Of all the lines below, output only those starting at the one with "### 프로젝트 정보" and ending at the one with "run tests with;", both ends included, exactly as written.

---------- EXTRACTED DATA

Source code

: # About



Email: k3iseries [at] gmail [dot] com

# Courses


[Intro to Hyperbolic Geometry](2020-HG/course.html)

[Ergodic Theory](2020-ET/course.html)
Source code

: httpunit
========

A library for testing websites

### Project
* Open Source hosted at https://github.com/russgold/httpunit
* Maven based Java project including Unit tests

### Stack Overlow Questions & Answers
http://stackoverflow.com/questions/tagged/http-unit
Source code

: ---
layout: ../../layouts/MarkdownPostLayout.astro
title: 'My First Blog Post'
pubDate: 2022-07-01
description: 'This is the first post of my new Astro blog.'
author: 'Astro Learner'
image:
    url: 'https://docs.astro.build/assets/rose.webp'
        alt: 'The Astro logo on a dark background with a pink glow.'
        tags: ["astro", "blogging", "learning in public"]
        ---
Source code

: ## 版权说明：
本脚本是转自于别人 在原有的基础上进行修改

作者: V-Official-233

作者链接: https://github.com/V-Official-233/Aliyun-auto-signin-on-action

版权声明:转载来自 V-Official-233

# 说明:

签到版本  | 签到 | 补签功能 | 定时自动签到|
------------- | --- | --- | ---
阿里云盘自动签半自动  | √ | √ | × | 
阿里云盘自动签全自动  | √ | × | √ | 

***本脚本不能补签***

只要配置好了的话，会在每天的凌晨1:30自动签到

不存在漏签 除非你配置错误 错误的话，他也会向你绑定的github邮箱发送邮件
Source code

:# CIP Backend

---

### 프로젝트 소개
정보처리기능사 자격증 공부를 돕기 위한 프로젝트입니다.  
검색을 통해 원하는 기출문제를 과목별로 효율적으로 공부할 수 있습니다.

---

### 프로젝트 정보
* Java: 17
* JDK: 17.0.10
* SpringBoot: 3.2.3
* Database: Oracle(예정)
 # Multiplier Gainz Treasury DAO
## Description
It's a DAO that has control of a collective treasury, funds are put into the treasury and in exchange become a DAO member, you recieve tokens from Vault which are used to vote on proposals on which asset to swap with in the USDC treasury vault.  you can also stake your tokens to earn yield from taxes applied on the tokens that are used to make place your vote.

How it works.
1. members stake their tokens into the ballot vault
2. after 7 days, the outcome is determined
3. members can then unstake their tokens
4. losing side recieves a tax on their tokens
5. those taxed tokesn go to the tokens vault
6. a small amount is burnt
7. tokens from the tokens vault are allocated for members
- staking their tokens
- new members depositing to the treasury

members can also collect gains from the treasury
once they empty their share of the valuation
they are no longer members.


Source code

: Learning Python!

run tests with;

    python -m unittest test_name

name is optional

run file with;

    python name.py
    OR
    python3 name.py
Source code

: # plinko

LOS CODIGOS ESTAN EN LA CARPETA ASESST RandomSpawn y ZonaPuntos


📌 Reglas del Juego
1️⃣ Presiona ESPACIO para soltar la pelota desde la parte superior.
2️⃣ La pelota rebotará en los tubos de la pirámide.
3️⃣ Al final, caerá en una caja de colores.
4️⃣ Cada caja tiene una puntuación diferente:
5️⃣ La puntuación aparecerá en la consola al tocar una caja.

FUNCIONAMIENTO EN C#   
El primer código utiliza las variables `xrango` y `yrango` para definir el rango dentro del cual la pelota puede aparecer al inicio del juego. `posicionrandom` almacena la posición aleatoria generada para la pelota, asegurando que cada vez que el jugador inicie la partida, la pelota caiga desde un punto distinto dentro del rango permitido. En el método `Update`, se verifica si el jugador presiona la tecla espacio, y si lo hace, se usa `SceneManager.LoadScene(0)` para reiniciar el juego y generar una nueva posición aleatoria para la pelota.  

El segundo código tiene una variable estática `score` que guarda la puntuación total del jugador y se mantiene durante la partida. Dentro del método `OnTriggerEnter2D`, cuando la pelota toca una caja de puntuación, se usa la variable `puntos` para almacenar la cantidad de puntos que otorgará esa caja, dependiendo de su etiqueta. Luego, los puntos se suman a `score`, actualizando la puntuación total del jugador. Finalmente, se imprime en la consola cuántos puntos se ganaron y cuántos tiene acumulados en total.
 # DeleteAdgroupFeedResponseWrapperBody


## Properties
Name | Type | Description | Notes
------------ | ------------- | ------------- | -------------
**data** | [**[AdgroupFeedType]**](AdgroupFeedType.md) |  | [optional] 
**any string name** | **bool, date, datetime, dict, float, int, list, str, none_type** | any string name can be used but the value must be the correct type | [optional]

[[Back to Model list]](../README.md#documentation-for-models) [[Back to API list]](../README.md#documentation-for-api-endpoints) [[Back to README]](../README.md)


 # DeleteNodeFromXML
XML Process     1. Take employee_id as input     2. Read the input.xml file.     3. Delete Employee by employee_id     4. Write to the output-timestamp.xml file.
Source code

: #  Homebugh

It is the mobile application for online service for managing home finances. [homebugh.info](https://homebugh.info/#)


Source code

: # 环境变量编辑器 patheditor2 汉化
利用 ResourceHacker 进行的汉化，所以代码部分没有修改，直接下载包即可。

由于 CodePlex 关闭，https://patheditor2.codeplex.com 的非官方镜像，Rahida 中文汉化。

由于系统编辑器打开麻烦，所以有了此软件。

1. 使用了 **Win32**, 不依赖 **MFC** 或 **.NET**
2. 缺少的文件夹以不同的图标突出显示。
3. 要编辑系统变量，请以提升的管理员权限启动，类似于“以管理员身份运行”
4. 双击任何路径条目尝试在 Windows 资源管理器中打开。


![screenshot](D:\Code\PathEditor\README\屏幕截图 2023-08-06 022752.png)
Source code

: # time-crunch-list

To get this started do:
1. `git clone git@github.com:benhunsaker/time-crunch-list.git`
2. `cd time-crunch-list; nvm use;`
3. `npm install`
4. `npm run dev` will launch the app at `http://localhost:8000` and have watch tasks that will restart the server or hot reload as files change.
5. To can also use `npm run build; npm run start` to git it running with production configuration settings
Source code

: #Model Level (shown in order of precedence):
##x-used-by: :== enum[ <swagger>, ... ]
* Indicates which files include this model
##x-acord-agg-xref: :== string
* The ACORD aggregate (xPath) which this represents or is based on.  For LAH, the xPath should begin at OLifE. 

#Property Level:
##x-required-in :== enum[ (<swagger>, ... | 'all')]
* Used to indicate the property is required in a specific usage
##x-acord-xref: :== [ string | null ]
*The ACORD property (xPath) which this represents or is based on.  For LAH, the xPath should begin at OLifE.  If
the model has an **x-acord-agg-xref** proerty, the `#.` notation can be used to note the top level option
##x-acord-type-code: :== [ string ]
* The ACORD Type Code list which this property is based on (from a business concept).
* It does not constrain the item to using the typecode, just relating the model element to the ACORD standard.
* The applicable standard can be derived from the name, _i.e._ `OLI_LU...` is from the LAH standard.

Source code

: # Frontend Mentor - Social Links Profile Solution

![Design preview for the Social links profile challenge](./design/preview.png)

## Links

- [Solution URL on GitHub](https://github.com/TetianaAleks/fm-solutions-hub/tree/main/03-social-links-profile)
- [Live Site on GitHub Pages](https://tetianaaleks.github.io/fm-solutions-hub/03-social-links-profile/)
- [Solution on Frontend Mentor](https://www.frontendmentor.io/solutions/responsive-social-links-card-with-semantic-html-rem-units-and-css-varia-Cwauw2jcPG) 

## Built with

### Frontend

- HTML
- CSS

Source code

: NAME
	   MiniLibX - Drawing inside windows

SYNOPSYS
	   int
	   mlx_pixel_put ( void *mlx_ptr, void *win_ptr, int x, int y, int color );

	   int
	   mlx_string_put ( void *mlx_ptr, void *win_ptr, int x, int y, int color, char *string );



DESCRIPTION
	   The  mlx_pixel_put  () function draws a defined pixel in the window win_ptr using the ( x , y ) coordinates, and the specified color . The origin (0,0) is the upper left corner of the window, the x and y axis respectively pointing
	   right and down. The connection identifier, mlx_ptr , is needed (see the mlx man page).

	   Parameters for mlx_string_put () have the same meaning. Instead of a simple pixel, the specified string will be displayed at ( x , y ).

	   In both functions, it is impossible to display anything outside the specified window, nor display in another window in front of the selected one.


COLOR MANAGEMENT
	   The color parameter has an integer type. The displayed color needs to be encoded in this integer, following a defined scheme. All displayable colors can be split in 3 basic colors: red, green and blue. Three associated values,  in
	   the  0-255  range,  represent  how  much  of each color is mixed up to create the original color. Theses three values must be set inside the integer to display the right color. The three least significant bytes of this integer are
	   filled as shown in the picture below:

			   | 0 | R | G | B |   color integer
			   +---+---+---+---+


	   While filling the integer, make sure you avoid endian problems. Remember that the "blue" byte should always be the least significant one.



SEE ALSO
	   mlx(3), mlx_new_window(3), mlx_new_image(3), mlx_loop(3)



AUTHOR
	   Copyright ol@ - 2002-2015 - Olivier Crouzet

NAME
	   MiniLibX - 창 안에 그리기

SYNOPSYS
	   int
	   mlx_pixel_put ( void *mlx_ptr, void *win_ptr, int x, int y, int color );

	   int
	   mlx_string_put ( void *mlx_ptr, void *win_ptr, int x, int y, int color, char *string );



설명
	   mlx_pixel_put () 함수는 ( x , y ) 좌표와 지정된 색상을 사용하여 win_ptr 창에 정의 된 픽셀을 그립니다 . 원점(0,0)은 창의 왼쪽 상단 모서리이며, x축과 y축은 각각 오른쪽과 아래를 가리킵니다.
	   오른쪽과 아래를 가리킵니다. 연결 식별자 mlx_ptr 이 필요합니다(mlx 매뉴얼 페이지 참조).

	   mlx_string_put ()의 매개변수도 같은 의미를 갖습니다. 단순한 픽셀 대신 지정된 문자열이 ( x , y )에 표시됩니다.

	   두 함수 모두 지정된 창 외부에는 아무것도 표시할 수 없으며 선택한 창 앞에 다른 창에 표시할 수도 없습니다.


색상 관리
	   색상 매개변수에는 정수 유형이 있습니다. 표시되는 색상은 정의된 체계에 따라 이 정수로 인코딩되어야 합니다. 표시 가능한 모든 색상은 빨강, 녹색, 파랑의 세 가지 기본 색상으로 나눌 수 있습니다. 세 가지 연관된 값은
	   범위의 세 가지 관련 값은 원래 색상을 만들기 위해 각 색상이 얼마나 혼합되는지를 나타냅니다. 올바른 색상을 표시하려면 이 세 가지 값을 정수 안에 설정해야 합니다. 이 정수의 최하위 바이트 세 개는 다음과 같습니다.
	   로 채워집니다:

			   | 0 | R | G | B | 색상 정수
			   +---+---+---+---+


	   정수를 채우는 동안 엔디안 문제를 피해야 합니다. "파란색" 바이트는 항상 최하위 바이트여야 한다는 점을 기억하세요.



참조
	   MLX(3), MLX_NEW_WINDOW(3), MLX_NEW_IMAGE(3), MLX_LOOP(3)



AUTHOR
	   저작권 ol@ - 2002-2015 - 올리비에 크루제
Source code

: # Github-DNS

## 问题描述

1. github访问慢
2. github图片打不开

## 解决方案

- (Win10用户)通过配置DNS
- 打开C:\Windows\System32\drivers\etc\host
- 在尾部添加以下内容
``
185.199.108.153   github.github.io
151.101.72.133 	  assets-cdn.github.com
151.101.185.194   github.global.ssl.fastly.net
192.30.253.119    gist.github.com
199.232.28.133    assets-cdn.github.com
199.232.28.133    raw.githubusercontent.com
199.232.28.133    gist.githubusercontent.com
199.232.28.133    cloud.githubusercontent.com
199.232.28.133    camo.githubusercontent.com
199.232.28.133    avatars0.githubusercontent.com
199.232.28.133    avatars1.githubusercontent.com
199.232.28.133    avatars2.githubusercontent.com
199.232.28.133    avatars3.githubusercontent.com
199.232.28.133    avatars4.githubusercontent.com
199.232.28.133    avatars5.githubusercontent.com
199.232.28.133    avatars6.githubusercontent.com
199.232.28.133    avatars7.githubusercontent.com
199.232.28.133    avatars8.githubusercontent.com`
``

--------------------

OUTPUT FOR THIS TASK
### 프로젝트 정보
* Java: 17
* JDK: 17.0.10
* SpringBoot: 3.2.3
* Database: Oracle(예정)
 # Multiplier Gainz Treasury DAO
## Description
It's a DAO that has control of a collective treasury, funds are put into the treasury and in exchange become a DAO member, you recieve tokens from Vault which are used to vote on proposals on which asset to swap with in the USDC treasury vault.  you can also stake your tokens to earn yield from taxes applied on the tokens that are used to make place your vote.

How it works.
1. members stake their tokens into the ballot vault
2. after 7 days, the outcome is determined
3. members can then unstake their tokens
4. losing side recieves a tax on their tokens
5. those taxed tokesn go to the tokens vault
6. a small amount is burnt
7. tokens from the tokens vault are allocated for members
- staking their tokens
- new members depositing to the treasury

members can also collect gains from the treasury
once they empty their share of the valuation
they are no longer members.


Source code

: Learning Python!

run tests with;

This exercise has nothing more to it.